### Activity
Return all the data below as it stands, minus the pictures.

*** Opening of Data provided ***

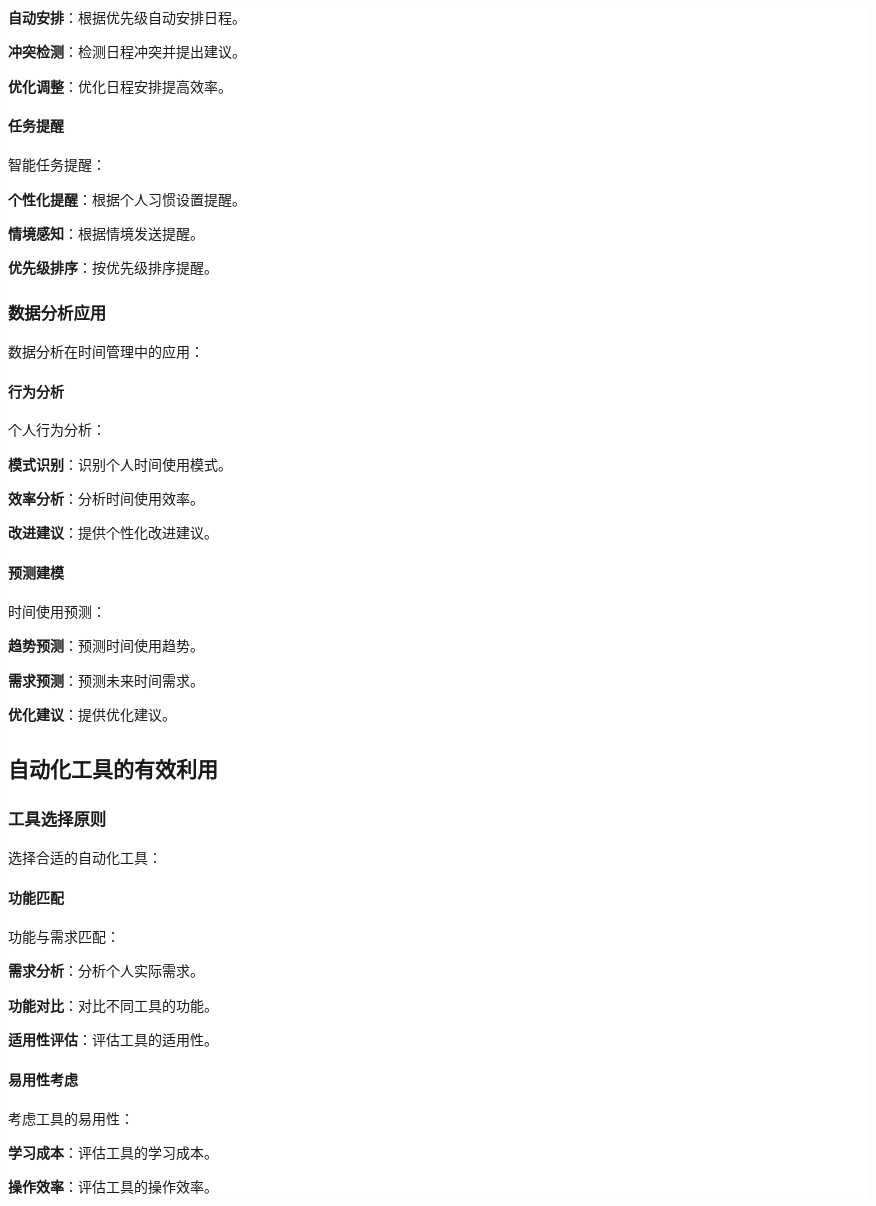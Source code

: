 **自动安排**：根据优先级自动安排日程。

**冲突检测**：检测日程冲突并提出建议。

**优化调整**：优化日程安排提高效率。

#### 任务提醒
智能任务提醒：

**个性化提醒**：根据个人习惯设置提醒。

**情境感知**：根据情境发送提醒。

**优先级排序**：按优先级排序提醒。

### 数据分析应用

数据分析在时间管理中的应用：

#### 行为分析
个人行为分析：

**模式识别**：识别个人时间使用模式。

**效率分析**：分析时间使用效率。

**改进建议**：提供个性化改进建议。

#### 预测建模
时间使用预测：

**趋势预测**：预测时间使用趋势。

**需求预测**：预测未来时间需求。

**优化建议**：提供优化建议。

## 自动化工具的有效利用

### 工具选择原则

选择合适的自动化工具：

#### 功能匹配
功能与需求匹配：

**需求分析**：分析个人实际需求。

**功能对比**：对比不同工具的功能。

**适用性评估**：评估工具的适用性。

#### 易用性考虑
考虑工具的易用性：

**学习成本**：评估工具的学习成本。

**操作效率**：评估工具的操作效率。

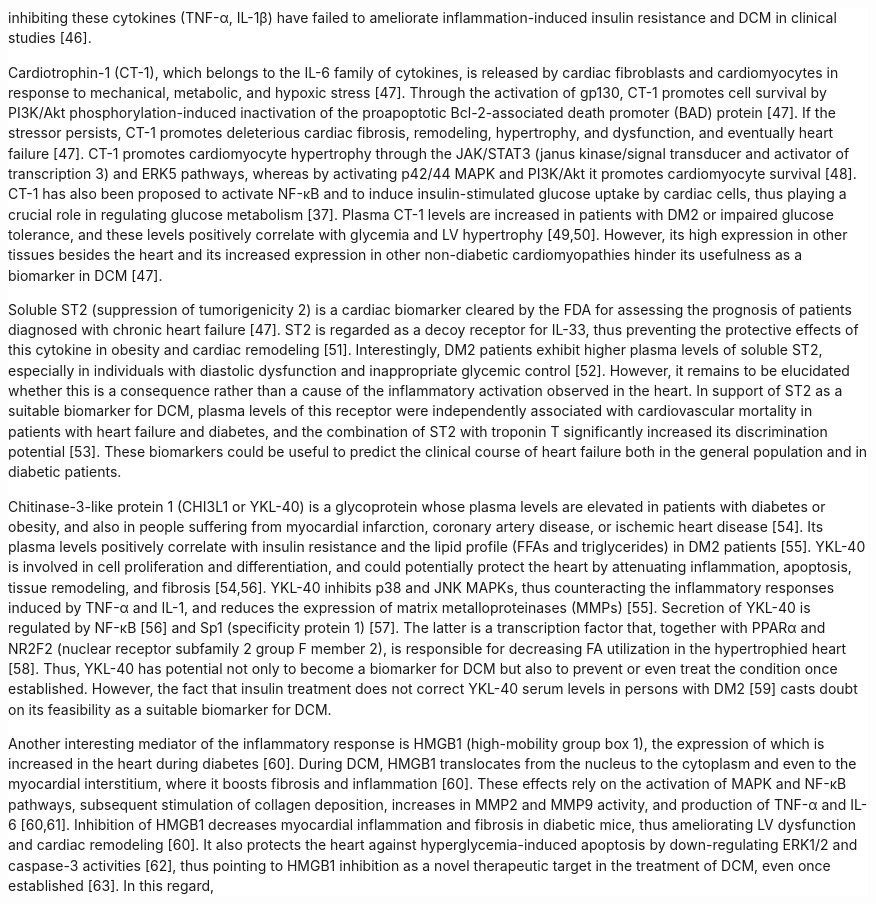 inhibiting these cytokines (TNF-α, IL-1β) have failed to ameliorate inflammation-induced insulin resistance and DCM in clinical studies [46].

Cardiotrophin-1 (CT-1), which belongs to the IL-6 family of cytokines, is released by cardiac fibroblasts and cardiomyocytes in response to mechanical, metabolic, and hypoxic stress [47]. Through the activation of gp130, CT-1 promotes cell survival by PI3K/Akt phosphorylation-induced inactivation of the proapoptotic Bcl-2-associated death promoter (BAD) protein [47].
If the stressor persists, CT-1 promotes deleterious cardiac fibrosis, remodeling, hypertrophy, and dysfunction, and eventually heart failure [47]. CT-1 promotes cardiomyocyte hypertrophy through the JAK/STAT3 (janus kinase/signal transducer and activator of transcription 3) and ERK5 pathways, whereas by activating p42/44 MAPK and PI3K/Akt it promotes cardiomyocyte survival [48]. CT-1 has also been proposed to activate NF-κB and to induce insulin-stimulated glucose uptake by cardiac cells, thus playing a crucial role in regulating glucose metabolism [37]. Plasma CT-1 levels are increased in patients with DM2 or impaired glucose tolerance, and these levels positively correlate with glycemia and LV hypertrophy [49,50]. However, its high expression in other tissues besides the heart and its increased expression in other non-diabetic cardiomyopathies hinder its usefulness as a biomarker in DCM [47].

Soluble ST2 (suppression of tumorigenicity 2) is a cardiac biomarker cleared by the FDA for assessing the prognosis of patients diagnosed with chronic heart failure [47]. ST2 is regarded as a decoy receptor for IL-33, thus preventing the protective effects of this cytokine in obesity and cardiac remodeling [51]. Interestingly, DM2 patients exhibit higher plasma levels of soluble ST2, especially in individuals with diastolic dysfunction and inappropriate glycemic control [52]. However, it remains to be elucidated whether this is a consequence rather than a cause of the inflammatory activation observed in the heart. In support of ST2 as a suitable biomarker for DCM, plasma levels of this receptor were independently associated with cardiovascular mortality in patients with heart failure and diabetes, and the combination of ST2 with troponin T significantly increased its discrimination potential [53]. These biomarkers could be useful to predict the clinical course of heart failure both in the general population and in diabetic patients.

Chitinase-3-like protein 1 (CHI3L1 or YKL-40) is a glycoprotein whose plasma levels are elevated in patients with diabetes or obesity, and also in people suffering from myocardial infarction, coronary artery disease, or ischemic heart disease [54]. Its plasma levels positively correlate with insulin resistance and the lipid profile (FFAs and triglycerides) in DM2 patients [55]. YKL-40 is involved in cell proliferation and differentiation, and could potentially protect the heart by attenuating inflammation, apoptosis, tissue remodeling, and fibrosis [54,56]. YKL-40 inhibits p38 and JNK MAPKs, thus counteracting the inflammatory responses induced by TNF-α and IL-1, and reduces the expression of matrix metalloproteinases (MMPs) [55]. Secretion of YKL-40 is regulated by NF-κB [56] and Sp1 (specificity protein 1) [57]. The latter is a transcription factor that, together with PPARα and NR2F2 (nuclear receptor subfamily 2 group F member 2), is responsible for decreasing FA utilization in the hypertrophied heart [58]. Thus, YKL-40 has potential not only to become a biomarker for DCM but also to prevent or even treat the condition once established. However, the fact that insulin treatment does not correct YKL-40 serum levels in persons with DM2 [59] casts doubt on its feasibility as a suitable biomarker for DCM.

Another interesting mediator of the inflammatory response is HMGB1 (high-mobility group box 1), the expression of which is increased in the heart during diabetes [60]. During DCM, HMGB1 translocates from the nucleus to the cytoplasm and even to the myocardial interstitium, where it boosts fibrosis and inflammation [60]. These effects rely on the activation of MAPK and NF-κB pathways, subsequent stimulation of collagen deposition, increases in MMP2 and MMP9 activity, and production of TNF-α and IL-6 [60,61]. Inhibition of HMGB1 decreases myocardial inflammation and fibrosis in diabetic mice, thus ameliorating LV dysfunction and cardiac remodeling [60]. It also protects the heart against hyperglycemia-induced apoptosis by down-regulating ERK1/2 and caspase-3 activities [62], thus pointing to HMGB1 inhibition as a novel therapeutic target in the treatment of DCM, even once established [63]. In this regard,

*** Close of Data provided ***

### Problem solution
Source code

: **自动安排**：根据优先级自动安排日程。

**冲突检测**：检测日程冲突并提出建议。

**优化调整**：优化日程安排提高效率。

#### 任务提醒
智能任务提醒：

**个性化提醒**：根据个人习惯设置提醒。

**情境感知**：根据情境发送提醒。

**优先级排序**：按优先级排序提醒。

### 数据分析应用

数据分析在时间管理中的应用：

#### 行为分析
个人行为分析：

**模式识别**：识别个人时间使用模式。

**效率分析**：分析时间使用效率。

**改进建议**：提供个性化改进建议。

#### 预测建模
时间使用预测：

**趋势预测**：预测时间使用趋势。

**需求预测**：预测未来时间需求。

**优化建议**：提供优化建议。

## 自动化工具的有效利用

### 工具选择原则

选择合适的自动化工具：

#### 功能匹配
功能与需求匹配：

**需求分析**：分析个人实际需求。

**功能对比**：对比不同工具的功能。

**适用性评估**：评估工具的适用性。

#### 易用性考虑
考虑工具的易用性：

**学习成本**：评估工具的学习成本。

**操作效率**：评估工具的操作效率。

 inhibiting these cytokines (TNF-α, IL-1β) have failed to ameliorate inflammation-induced insulin resistance and DCM in clinical studies [46].

Cardiotrophin-1 (CT-1), which belongs to the IL-6 family of cytokines, is released by cardiac fibroblasts and cardiomyocytes in response to mechanical, metabolic, and hypoxic stress [47]. Through the activation of gp130, CT-1 promotes cell survival by PI3K/Akt phosphorylation-induced inactivation of the proapoptotic Bcl-2-associated death promoter (BAD) protein [47].
If the stressor persists, CT-1 promotes deleterious cardiac fibrosis, remodeling, hypertrophy, and dysfunction, and eventually heart failure [47]. CT-1 promotes cardiomyocyte hypertrophy through the JAK/STAT3 (janus kinase/signal transducer and activator of transcription 3) and ERK5 pathways, whereas by activating p42/44 MAPK and PI3K/Akt it promotes cardiomyocyte survival [48]. CT-1 has also been proposed to activate NF-κB and to induce insulin-stimulated glucose uptake by cardiac cells, thus playing a crucial role in regulating glucose metabolism [37]. Plasma CT-1 levels are increased in patients with DM2 or impaired glucose tolerance, and these levels positively correlate with glycemia and LV hypertrophy [49,50]. However, its high expression in other tissues besides the heart and its increased expression in other non-diabetic cardiomyopathies hinder its usefulness as a biomarker in DCM [47].

Soluble ST2 (suppression of tumorigenicity 2) is a cardiac biomarker cleared by the FDA for assessing the prognosis of patients diagnosed with chronic heart failure [47]. ST2 is regarded as a decoy receptor for IL-33, thus preventing the protective effects of this cytokine in obesity and cardiac remodeling [51]. Interestingly, DM2 patients exhibit higher plasma levels of soluble ST2, especially in individuals with diastolic dysfunction and inappropriate glycemic control [52]. However, it remains to be elucidated whether this is a consequence rather than a cause of the inflammatory activation observed in the heart. In support of ST2 as a suitable biomarker for DCM, plasma levels of this receptor were independently associated with cardiovascular mortality in patients with heart failure and diabetes, and the combination of ST2 with troponin T significantly increased its discrimination potential [53]. These biomarkers could be useful to predict the clinical course of heart failure both in the general population and in diabetic patients.

Chitinase-3-like protein 1 (CHI3L1 or YKL-40) is a glycoprotein whose plasma levels are elevated in patients with diabetes or obesity, and also in people suffering from myocardial infarction, coronary artery disease, or ischemic heart disease [54]. Its plasma levels positively correlate with insulin resistance and the lipid profile (FFAs and triglycerides) in DM2 patients [55]. YKL-40 is involved in cell proliferation and differentiation, and could potentially protect the heart by attenuating inflammation, apoptosis, tissue remodeling, and fibrosis [54,56]. YKL-40 inhibits p38 and JNK MAPKs, thus counteracting the inflammatory responses induced by TNF-α and IL-1, and reduces the expression of matrix metalloproteinases (MMPs) [55]. Secretion of YKL-40 is regulated by NF-κB [56] and Sp1 (specificity protein 1) [57]. The latter is a transcription factor that, together with PPARα and NR2F2 (nuclear receptor subfamily 2 group F member 2), is responsible for decreasing FA utilization in the hypertrophied heart [58]. Thus, YKL-40 has potential not only to become a biomarker for DCM but also to prevent or even treat the condition once established. However, the fact that insulin treatment does not correct YKL-40 serum levels in persons with DM2 [59] casts doubt on its feasibility as a suitable biomarker for DCM.

Another interesting mediator of the inflammatory response is HMGB1 (high-mobility group box 1), the expression of which is increased in the heart during diabetes [60]. During DCM, HMGB1 translocates from the nucleus to the cytoplasm and even to the myocardial interstitium, where it boosts fibrosis and inflammation [60]. These effects rely on the activation of MAPK and NF-κB pathways, subsequent stimulation of collagen deposition, increases in MMP2 and MMP9 activity, and production of TNF-α and IL-6 [60,61]. Inhibition of HMGB1 decreases myocardial inflammation and fibrosis in diabetic mice, thus ameliorating LV dysfunction and cardiac remodeling [60]. It also protects the heart against hyperglycemia-induced apoptosis by down-regulating ERK1/2 and caspase-3 activities [62], thus pointing to HMGB1 inhibition as a novel therapeutic target in the treatment of DCM, even once established [63]. In this regard,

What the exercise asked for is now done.